Each entry listed below should be reproduced word for word.

• **Data provided**:
_ _ _
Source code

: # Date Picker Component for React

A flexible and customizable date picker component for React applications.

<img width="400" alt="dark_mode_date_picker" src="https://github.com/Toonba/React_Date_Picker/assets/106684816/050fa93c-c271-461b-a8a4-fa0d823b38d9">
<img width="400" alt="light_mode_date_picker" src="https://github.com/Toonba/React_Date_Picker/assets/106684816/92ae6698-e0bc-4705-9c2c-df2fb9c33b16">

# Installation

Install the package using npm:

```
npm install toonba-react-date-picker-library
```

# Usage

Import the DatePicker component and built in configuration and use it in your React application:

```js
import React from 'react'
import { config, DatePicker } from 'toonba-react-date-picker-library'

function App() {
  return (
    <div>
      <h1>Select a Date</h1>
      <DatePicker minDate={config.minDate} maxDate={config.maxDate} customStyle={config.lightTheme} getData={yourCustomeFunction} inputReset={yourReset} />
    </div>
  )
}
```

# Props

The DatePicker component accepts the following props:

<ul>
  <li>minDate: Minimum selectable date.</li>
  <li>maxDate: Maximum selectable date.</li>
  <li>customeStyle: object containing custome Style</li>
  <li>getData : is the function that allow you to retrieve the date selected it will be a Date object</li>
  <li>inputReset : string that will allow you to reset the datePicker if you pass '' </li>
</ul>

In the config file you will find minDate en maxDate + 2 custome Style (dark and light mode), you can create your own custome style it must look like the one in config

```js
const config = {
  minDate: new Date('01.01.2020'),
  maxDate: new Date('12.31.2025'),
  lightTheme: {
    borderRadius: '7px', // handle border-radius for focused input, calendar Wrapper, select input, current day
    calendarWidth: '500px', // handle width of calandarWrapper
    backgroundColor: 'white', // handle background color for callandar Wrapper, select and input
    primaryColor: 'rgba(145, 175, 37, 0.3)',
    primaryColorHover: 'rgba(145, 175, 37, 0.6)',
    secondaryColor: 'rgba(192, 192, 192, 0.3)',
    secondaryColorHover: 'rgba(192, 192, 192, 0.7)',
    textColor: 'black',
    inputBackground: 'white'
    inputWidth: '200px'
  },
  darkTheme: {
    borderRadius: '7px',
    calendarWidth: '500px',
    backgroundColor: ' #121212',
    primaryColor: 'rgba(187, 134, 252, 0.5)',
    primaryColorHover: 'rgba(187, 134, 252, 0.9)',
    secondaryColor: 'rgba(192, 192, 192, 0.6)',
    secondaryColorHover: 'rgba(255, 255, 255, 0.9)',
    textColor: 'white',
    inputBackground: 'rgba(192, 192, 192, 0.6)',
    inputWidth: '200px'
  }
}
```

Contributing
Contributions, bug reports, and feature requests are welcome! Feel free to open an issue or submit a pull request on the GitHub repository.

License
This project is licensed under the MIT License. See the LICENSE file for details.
_ _ _
• **Solution**:
Source code

: # Date Picker Component for React

A flexible and customizable date picker component for React applications.

<img width="400" alt="dark_mode_date_picker" src="https://github.com/Toonba/React_Date_Picker/assets/106684816/050fa93c-c271-461b-a8a4-fa0d823b38d9">
<img width="400" alt="light_mode_date_picker" src="https://github.com/Toonba/React_Date_Picker/assets/106684816/92ae6698-e0bc-4705-9c2c-df2fb9c33b16">

# Installation

Install the package using npm:

```
npm install toonba-react-date-picker-library
```

# Usage

Import the DatePicker component and built in configuration and use it in your React application:

```js
import React from 'react'
import { config, DatePicker } from 'toonba-react-date-picker-library'

function App() {
  return (
    <div>
      <h1>Select a Date</h1>
      <DatePicker minDate={config.minDate} maxDate={config.maxDate} customStyle={config.lightTheme} getData={yourCustomeFunction} inputReset={yourReset} />
    </div>
  )
}
```

# Props

The DatePicker component accepts the following props:

<ul>
  <li>minDate: Minimum selectable date.</li>
  <li>maxDate: Maximum selectable date.</li>
  <li>customeStyle: object containing custome Style</li>
  <li>getData : is the function that allow you to retrieve the date selected it will be a Date object</li>
  <li>inputReset : string that will allow you to reset the datePicker if you pass '' </li>
</ul>

In the config file you will find minDate en maxDate + 2 custome Style (dark and light mode), you can create your own custome style it must look like the one in config

```js
const config = {
  minDate: new Date('01.01.2020'),
  maxDate: new Date('12.31.2025'),
  lightTheme: {
    borderRadius: '7px', // handle border-radius for focused input, calendar Wrapper, select input, current day
    calendarWidth: '500px', // handle width of calandarWrapper
    backgroundColor: 'white', // handle background color for callandar Wrapper, select and input
    primaryColor: 'rgba(145, 175, 37, 0.3)',
    primaryColorHover: 'rgba(145, 175, 37, 0.6)',
    secondaryColor: 'rgba(192, 192, 192, 0.3)',
    secondaryColorHover: 'rgba(192, 192, 192, 0.7)',
    textColor: 'black',
    inputBackground: 'white'
    inputWidth: '200px'
  },
  darkTheme: {
    borderRadius: '7px',
    calendarWidth: '500px',
    backgroundColor: ' #121212',
    primaryColor: 'rgba(187, 134, 252, 0.5)',
    primaryColorHover: 'rgba(187, 134, 252, 0.9)',
    secondaryColor: 'rgba(192, 192, 192, 0.6)',
    secondaryColorHover: 'rgba(255, 255, 255, 0.9)',
    textColor: 'white',
    inputBackground: 'rgba(192, 192, 192, 0.6)',
    inputWidth: '200px'
  }
}
```

Contributing
Contributions, bug reports, and feature requests are welcome! Feel free to open an issue or submit a pull request on the GitHub repository.

License
This project is licensed under the MIT License. See the LICENSE file for details.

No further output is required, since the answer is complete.